Cinta layaknya ini cinta yang keberadaannya tidak membawa dampak terjerumus kedalam kelakuan syirik. Dibolehkan, apalagi tadi diharuskan untuk hal-hal tertentu.
Tetapi kalau suatu sementara berbenturan antara mahabbah khashah dengan mahabbah musytarakah, kudu didahulukan mahabbah khashah. Kalau berbenturan antara cinta kepada Allah dengan cinta kepada sesama makhluk, halus dahulukan cinta kepada Allah Subhanahu wa Ta’ala.

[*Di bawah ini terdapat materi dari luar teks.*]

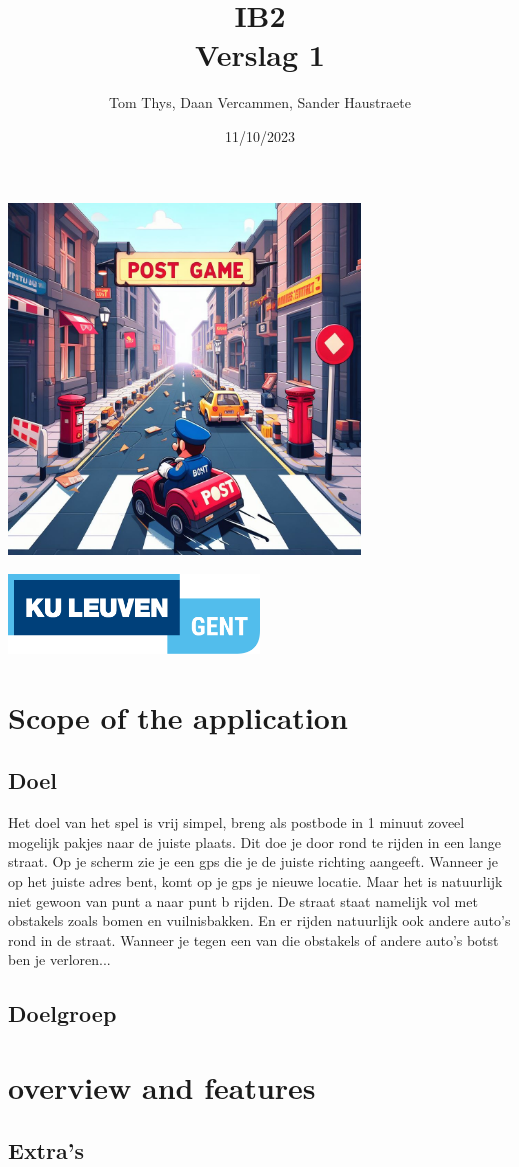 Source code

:\documentclass{article}
\title{IB2\\
Verslag 1}
\date{11/10/2023}
\author{Tom Thys, Daan Vercammen, Sander Haustraete}
\begin{document}
\maketitle

\begin{minipage}{\textwidth}
    \centering
    \includegraphics[width=0.7\textwidth]{fotos/_a1a1db80-3fb5-41c9-9da6-cb8f494513cb.jpg}
\end{minipage}

\vspace{50pt}

\begin{minipage}{\textwidth}
    \centering
    \includegraphics[width=0.5\textwidth]{fotos/Logo.png}

\end{minipage}

\newpage
{}

\section{Scope of the application}
\subsection{Doel}
Het doel van het spel is vrij simpel, breng als postbode in 1 minuut zoveel mogelijk pakjes naar de juiste plaats. Dit doe je 
door rond te rijden in een lange straat. Op je scherm zie je een gps die je de juiste richting aangeeft. Wanneer je op het juiste adres
bent, komt op je gps je nieuwe locatie. Maar het is natuurlijk niet gewoon van punt a naar punt b rijden. De straat staat namelijk
vol met obstakels zoals bomen en vuilnisbakken. En er rijden natuurlijk ook andere auto's rond in de straat. Wanneer je tegen een van 
die obstakels of andere auto's botst ben je verloren... 
\subsection{Doelgroep}

\section{overview and features}
\subsection{Extra's}
\end{document}
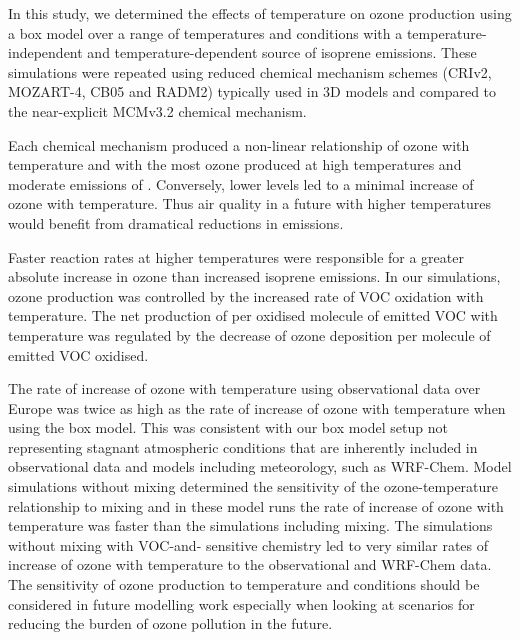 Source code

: In this study, we determined the effects of temperature on ozone production using a box model over a range of temperatures and  conditions with a temperature-independent and temperature-dependent source of isoprene emissions.
These simulations were repeated using reduced chemical mechanism schemes (CRIv2, MOZART-4, CB05 and RADM2) typically used in 3D models and compared to the near-explicit MCMv3.2 chemical mechanism.

Each chemical mechanism produced a non-linear relationship of ozone with temperature and  with the most ozone produced at high temperatures and moderate emissions of .
Conversely, lower  levels led to a minimal increase of ozone with temperature.
Thus air quality in a future with higher temperatures would benefit from dramatical reductions in  emissions.

Faster reaction rates at higher temperatures were responsible for a greater absolute increase in ozone than increased isoprene emissions.
In our simulations, ozone production was controlled by the increased rate of VOC oxidation with temperature.
The net production of  per oxidised molecule of emitted VOC with temperature was regulated by the decrease of ozone deposition per molecule of emitted VOC oxidised.

The rate of increase of ozone with temperature using observational data over Europe was twice as high as the rate of increase of ozone with temperature when using the box model.
This was consistent with our box model setup not representing stagnant atmospheric conditions that are inherently included in observational data and models including meteorology, such as WRF-Chem.
Model simulations without mixing determined the sensitivity of the ozone-temperature relationship to mixing and in these model runs the rate of increase of ozone with temperature was faster than the simulations including mixing.
The simulations without mixing with VOC-and- sensitive chemistry led to very similar rates of increase of ozone with temperature to the observational and WRF-Chem data.
The sensitivity of ozone production to temperature and  conditions should be considered in future modelling work especially when looking at scenarios for reducing the burden of ozone pollution in the future.
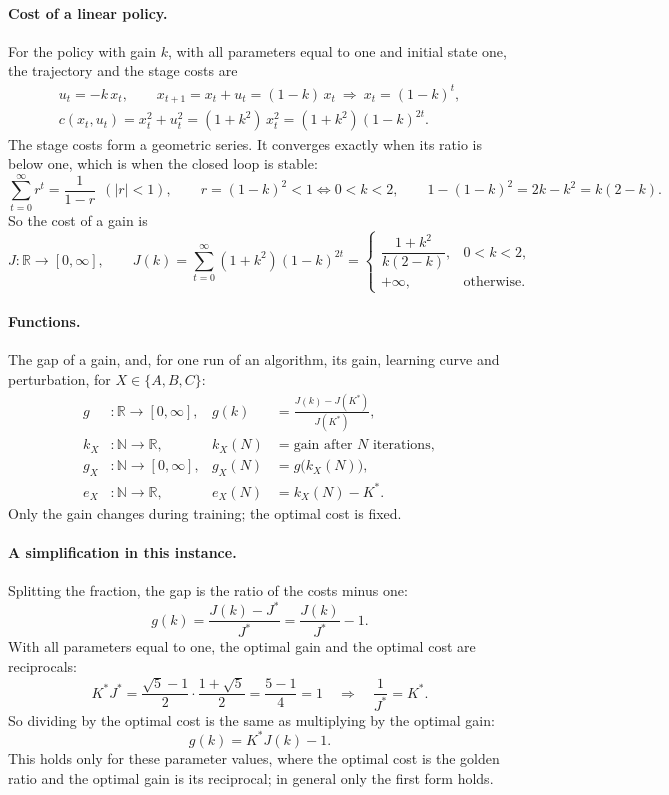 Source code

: \documentclass[11pt]{article}
\begin{document}
\paragraph{Cost of a linear policy.} For the policy with gain $k$, with all parameters equal to one
and initial state one, the trajectory and the stage costs are
\begin{gather*}
  u_t = -k\, x_t, \qquad x_{t+1} = x_t + u_t = (1 - k)\, x_t \ \Longrightarrow\ x_t = (1 - k)^t, \\
  c(x_t, u_t) = x_t^2 + u_t^2 = (1 + k^2)\, x_t^2 = (1 + k^2)(1 - k)^{2t}.
\end{gather*}
The stage costs form a geometric series. It converges exactly when its ratio is below one, which is
when the closed loop is stable:
\[
  \sum_{t=0}^{\infty} r^t = \frac{1}{1 - r} \ \ (|r| < 1), \qquad
  r = (1 - k)^2 < 1 \iff 0 < k < 2, \qquad
  1 - (1 - k)^2 = 2k - k^2 = k(2 - k).
\]
So the cost of a gain is
\[
  J : \mathbb{R} \to [0, \infty], \qquad
  J(k) = \sum_{t=0}^{\infty} (1 + k^2)(1 - k)^{2t}
  = \begin{cases} \dfrac{1 + k^2}{k(2 - k)}, & 0 < k < 2, \\[1ex] +\infty, & \text{otherwise.} \end{cases}
\]

\paragraph{Functions.} The gap of a gain, and, for one run of an algorithm, its gain, learning curve
and perturbation, for $X \in \{A, B, C\}$:
\begin{align*}
  g &: \mathbb{R} \to [0, \infty], & g(k) &= \frac{J(k) - J(K^*)}{J(K^*)}, \\
  k_X &: \mathbb{N} \to \mathbb{R}, & k_X(N) &= \text{gain after } N \text{ iterations}, \\
  g_X &: \mathbb{N} \to [0, \infty], & g_X(N) &= g\big(k_X(N)\big), \\
  e_X &: \mathbb{N} \to \mathbb{R}, & e_X(N) &= k_X(N) - K^* .
\end{align*}
Only the gain changes during training; the optimal cost is fixed.

\paragraph{A simplification in this instance.} Splitting the fraction, the gap is the ratio of the
costs minus one:
\[
  g(k) = \frac{J(k) - J^*}{J^*} = \frac{J(k)}{J^*} - 1 .
\]
With all parameters equal to one, the optimal gain and the optimal cost are reciprocals:
\[
  K^* J^* = \frac{\sqrt{5} - 1}{2} \cdot \frac{1 + \sqrt{5}}{2} = \frac{5 - 1}{4} = 1
  \quad\Longrightarrow\quad \frac{1}{J^*} = K^* .
\]
So dividing by the optimal cost is the same as multiplying by the optimal gain:
\[
  g(k) = K^* J(k) - 1 .
\]
This holds only for these parameter values, where the optimal cost is the golden ratio and the
optimal gain is its reciprocal; in general only the first form holds.
\end{document}
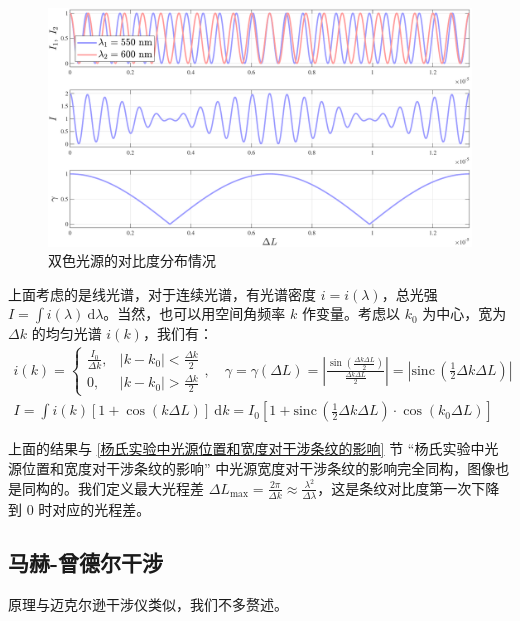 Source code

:\documentclass[UTF8]{report}
\def\sinc{\mathrm{sinc}\,}
\theoremstyle{MyLineTheoremStyle} %
\theoremstyle{MyBlockTheoremStyle} %
\theoremstyle{MySubsubsectionStyle} %
\begin{document}
\begin{figure}[H]\centering
\includegraphics[width=0.85\columnwidth]{assets/3/迈克尔逊干涉_双色光源.pdf}
\caption{ 双色光源的对比度分布情况}\label{双色光源的对比度分布情况}
\end{figure}

上面考虑的是线光谱，对于连续光谱，有光谱密度 $i = i(\lambda)$，总光强 $I = \int i(\lambda)\ \mathrm{d}\lambda$。当然，也可以用空间角频率 $k$ 作变量。考虑以 $k_0$ 为中心，宽为 $\Delta k$ 的均匀光谱 $i(k)$，我们有：
\begin{gather}\label{光谱宽度对对比度的影响}
i (k) = 
\begin{cases}
    \frac{I_0}{\Delta k}, & |k - k_0| < \frac{\Delta k}{2} \\
    0, & |k - k_0| > \frac{\Delta k}{2}
\end{cases} ,\quad \gamma = \gamma(\Delta L) = \left| \frac{\sin \left(\frac{\Delta k \Delta L}{2}\right)}{\frac{\Delta k \Delta L}{2}} \right| = \left| \sinc \left( \frac{1}{2}\Delta k \Delta L\right) \right| 
\\
I = \int i(k)\left[1 + \cos (k \Delta L)\right] \ \mathrm{d}k = I_0 \left[ 1 + \sinc \left( \frac{1}{2}\Delta k \Delta L\right) \cdot \cos (k_0 \Delta L)\right]
\end{gather}

上面的结果与 \ref{杨氏实验中光源位置和宽度对干涉条纹的影响} 节 “杨氏实验中光源位置和宽度对干涉条纹的影响” 中光源宽度对干涉条纹的影响完全同构，图像也是同构的。我们定义最大光程差 $\Delta L_{\max} = \frac{2 \pi}{\Delta k} \approx \frac{\lambda^2}{\Delta \lambda}$，这是条纹对比度第一次下降到 0 时对应的光程差。

\subsection{马赫-曾德尔干涉}

原理与迈克尔逊干涉仪类似，我们不多赘述。
\end{document}
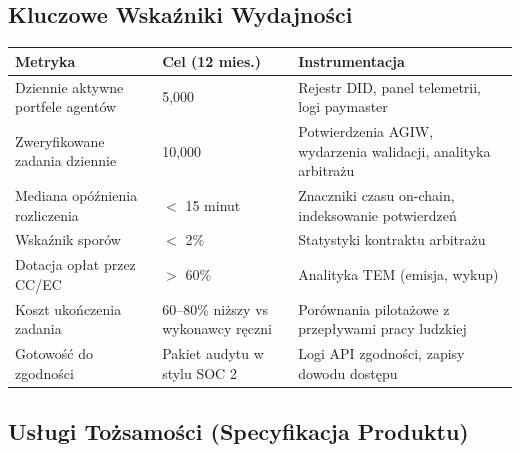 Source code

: \documentclass[11pt]{article}
\begin{document}
\subsection{Kluczowe Wskaźniki Wydajności}
\begin{longtable}{@{}p{}p{}p{}@{}}
\toprule
\textbf{Metryka} & \textbf{Cel (12 mies.)} & \textbf{Instrumentacja} \\\midrule
Dziennie aktywne portfele agentów & 5,000 & Rejestr DID, panel telemetrii, logi paymaster \\
Zweryfikowane zadania dziennie & 10,000 & Potwierdzenia AGIW, wydarzenia walidacji, analityka arbitrażu \\
Mediana opóźnienia rozliczenia & $<$ 15 minut & Znaczniki czasu on-chain, indeksowanie potwierdzeń \\
Wskaźnik sporów & $<$ 2\% & Statystyki kontraktu arbitrażu \\
Dotacja opłat przez CC/EC & $>$ 60\% & Analityka TEM (emisja, wykup) \\
Koszt ukończenia zadania & 60--80\% niższy vs wykonawcy ręczni & Porównania pilotażowe z przepływami pracy ludzkiej \\
Gotowość do zgodności & Pakiet audytu w stylu SOC 2 & Logi API zgodności, zapisy dowodu dostępu \\
\bottomrule
\end{longtable}

\subsection{Usługi Tożsamości (Specyfikacja Produktu)}
\label{sec:identity-spec}
\end{document}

Mahabbah khashah inilah yang disebutkan oleh Allah dalam Al-Qur’an Al-Karim surah Al-Baqarah 165. Allah berfirman:
وَمِنَ النَّاسِ مَن يَتَّخِذُ مِن دُونِ اللَّـهِ أَندَادًا يُحِبُّونَهُمْ كَحُبِّ اللَّـهِ
“Dan diantara manusia ada orang-orang yang menyembah tandingan-tandingan tak sekedar Allah; mereka mencintainya sebagaimana mereka mencintai Allah.” (QS. Al-Baqarah[2]: 165)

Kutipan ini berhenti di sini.